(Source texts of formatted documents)
== Segment start ==

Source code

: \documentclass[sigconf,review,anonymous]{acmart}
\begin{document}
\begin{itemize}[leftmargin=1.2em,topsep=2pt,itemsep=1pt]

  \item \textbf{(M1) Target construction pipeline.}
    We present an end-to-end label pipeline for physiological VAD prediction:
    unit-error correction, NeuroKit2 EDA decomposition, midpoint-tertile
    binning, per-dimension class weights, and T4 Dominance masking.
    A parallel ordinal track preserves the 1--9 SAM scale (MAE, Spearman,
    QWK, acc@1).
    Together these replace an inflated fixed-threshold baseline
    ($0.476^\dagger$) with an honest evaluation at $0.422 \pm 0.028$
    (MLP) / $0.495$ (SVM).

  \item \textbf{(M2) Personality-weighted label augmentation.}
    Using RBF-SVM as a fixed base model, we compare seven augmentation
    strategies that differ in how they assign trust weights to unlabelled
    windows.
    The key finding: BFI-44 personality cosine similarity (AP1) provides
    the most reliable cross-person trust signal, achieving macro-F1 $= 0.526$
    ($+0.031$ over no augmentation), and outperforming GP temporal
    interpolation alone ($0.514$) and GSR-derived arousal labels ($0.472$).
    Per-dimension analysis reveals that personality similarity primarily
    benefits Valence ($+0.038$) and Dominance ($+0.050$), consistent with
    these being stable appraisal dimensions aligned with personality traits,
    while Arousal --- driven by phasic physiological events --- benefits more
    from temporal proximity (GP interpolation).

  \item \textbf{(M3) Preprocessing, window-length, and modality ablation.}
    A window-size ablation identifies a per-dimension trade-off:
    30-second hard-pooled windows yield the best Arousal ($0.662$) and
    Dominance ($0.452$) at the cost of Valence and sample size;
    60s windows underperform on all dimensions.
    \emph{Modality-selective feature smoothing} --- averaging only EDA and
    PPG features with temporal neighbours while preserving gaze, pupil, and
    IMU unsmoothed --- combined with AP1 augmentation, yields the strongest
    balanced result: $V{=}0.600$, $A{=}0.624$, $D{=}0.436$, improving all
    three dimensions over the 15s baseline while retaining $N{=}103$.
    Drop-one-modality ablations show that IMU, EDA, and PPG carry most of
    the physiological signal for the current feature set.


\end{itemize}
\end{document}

== Segment end ==

Look above for the line holding "PPG features with" and the line holding "the physiological signal", then output exactly those two lines and every line between them, nothing more.

    PPG features with temporal neighbours while preserving gaze, pupil, and
    IMU unsmoothed --- combined with AP1 augmentation, yields the strongest
    balanced result: $V{=}0.600$, $A{=}0.624$, $D{=}0.436$, improving all
    three dimensions over the 15s baseline while retaining $N{=}103$.
    Drop-one-modality ablations show that IMU, EDA, and PPG carry most of
    the physiological signal for the current feature set.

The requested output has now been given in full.